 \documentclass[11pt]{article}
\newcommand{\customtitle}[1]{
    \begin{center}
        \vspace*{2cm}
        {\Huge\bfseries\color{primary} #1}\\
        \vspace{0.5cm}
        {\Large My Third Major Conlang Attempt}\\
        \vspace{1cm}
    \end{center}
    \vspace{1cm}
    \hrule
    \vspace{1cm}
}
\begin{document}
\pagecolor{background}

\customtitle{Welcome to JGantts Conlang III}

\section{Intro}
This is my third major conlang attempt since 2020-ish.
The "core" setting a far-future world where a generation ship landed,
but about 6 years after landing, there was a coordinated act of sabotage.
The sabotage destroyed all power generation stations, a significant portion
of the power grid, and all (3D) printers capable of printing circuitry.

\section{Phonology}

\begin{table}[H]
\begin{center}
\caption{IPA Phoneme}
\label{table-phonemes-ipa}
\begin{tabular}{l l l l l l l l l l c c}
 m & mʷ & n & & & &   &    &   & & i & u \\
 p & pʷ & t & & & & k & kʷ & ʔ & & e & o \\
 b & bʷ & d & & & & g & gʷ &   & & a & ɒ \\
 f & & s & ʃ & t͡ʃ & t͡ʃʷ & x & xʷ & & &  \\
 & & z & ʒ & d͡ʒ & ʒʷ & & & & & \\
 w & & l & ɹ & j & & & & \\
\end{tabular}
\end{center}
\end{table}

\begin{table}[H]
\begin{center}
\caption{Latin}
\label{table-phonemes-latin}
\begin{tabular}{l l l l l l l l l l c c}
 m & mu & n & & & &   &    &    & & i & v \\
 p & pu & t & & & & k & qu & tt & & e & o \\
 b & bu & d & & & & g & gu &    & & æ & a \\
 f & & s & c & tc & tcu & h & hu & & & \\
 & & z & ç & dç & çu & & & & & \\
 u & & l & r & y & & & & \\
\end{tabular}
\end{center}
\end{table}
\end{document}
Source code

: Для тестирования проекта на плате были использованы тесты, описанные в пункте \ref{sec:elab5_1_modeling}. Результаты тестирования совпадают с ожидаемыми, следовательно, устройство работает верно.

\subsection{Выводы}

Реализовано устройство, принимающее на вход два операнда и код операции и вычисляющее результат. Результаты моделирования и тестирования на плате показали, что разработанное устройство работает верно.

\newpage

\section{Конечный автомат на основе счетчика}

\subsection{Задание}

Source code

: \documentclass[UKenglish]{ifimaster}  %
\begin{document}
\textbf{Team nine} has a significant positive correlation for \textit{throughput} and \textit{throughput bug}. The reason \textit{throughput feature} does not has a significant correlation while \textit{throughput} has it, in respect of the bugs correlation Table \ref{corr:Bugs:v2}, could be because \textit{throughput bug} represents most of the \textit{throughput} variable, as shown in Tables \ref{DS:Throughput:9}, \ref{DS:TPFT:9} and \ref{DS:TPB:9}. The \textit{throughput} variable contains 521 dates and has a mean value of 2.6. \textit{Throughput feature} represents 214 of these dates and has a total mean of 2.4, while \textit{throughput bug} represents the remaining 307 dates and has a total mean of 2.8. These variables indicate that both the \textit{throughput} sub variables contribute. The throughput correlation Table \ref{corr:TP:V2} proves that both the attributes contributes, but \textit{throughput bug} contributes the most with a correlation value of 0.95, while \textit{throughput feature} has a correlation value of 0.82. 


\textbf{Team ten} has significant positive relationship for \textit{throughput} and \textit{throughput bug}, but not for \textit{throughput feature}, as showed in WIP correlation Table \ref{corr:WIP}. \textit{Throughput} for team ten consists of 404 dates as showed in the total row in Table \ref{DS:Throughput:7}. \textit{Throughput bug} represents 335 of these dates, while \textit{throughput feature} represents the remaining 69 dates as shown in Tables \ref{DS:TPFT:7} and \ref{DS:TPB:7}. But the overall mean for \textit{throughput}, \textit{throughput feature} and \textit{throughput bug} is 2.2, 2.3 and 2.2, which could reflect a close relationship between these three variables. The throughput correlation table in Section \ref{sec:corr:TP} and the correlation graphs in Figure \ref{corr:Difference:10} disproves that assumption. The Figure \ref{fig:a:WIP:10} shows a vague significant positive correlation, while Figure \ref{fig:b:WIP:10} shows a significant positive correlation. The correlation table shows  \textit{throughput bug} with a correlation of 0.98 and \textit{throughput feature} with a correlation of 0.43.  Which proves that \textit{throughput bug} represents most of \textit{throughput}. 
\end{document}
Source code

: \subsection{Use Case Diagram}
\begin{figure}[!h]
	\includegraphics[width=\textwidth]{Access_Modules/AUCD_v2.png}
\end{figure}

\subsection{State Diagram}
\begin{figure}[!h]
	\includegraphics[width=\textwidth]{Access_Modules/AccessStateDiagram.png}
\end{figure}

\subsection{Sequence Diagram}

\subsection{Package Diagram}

* What you have to do:
Without leaving anything out, quote all the data.

* Answer area:
 \documentclass[11pt]{article}
\newcommand{\customtitle}[1]{
    \begin{center}
        \vspace*{2cm}
        {\Huge\bfseries\color{primary} #1}\\
        \vspace{0.5cm}
        {\Large My Third Major Conlang Attempt}\\
        \vspace{1cm}
    \end{center}
    \vspace{1cm}
    \hrule
    \vspace{1cm}
}
\begin{document}
\pagecolor{background}

\customtitle{Welcome to JGantts Conlang III}

\section{Intro}
This is my third major conlang attempt since 2020-ish.
The "core" setting a far-future world where a generation ship landed,
but about 6 years after landing, there was a coordinated act of sabotage.
The sabotage destroyed all power generation stations, a significant portion
of the power grid, and all (3D) printers capable of printing circuitry.

\section{Phonology}

\begin{table}[H]
\begin{center}
\caption{IPA Phoneme}
\label{table-phonemes-ipa}
\begin{tabular}{l l l l l l l l l l c c}
 m & mʷ & n & & & &   &    &   & & i & u \\
 p & pʷ & t & & & & k & kʷ & ʔ & & e & o \\
 b & bʷ & d & & & & g & gʷ &   & & a & ɒ \\
 f & & s & ʃ & t͡ʃ & t͡ʃʷ & x & xʷ & & &  \\
 & & z & ʒ & d͡ʒ & ʒʷ & & & & & \\
 w & & l & ɹ & j & & & & \\
\end{tabular}
\end{center}
\end{table}

\begin{table}[H]
\begin{center}
\caption{Latin}
\label{table-phonemes-latin}
\begin{tabular}{l l l l l l l l l l c c}
 m & mu & n & & & &   &    &    & & i & v \\
 p & pu & t & & & & k & qu & tt & & e & o \\
 b & bu & d & & & & g & gu &    & & æ & a \\
 f & & s & c & tc & tcu & h & hu & & & \\
 & & z & ç & dç & çu & & & & & \\
 u & & l & r & y & & & & \\
\end{tabular}
\end{center}
\end{table}
\end{document}
Source code

: Для тестирования проекта на плате были использованы тесты, описанные в пункте \ref{sec:elab5_1_modeling}. Результаты тестирования совпадают с ожидаемыми, следовательно, устройство работает верно.

\subsection{Выводы}

Реализовано устройство, принимающее на вход два операнда и код операции и вычисляющее результат. Результаты моделирования и тестирования на плате показали, что разработанное устройство работает верно.

\newpage

\section{Конечный автомат на основе счетчика}

\subsection{Задание}

Source code

: \documentclass[UKenglish]{ifimaster}  %
\begin{document}
\textbf{Team nine} has a significant positive correlation for \textit{throughput} and \textit{throughput bug}. The reason \textit{throughput feature} does not has a significant correlation while \textit{throughput} has it, in respect of the bugs correlation Table \ref{corr:Bugs:v2}, could be because \textit{throughput bug} represents most of the \textit{throughput} variable, as shown in Tables \ref{DS:Throughput:9}, \ref{DS:TPFT:9} and \ref{DS:TPB:9}. The \textit{throughput} variable contains 521 dates and has a mean value of 2.6. \textit{Throughput feature} represents 214 of these dates and has a total mean of 2.4, while \textit{throughput bug} represents the remaining 307 dates and has a total mean of 2.8. These variables indicate that both the \textit{throughput} sub variables contribute. The throughput correlation Table \ref{corr:TP:V2} proves that both the attributes contributes, but \textit{throughput bug} contributes the most with a correlation value of 0.95, while \textit{throughput feature} has a correlation value of 0.82. 


\textbf{Team ten} has significant positive relationship for \textit{throughput} and \textit{throughput bug}, but not for \textit{throughput feature}, as showed in WIP correlation Table \ref{corr:WIP}. \textit{Throughput} for team ten consists of 404 dates as showed in the total row in Table \ref{DS:Throughput:7}. \textit{Throughput bug} represents 335 of these dates, while \textit{throughput feature} represents the remaining 69 dates as shown in Tables \ref{DS:TPFT:7} and \ref{DS:TPB:7}. But the overall mean for \textit{throughput}, \textit{throughput feature} and \textit{throughput bug} is 2.2, 2.3 and 2.2, which could reflect a close relationship between these three variables. The throughput correlation table in Section \ref{sec:corr:TP} and the correlation graphs in Figure \ref{corr:Difference:10} disproves that assumption. The Figure \ref{fig:a:WIP:10} shows a vague significant positive correlation, while Figure \ref{fig:b:WIP:10} shows a significant positive correlation. The correlation table shows  \textit{throughput bug} with a correlation of 0.98 and \textit{throughput feature} with a correlation of 0.43.  Which proves that \textit{throughput bug} represents most of \textit{throughput}. 
\end{document}
Source code

: \subsection{Use Case Diagram}
\begin{figure}[!h]
	\includegraphics[width=\textwidth]{Access_Modules/AUCD_v2.png}
\end{figure}

\subsection{State Diagram}
\begin{figure}[!h]
	\includegraphics[width=\textwidth]{Access_Modules/AccessStateDiagram.png}
\end{figure}

\subsection{Sequence Diagram}

\subsection{Package Diagram}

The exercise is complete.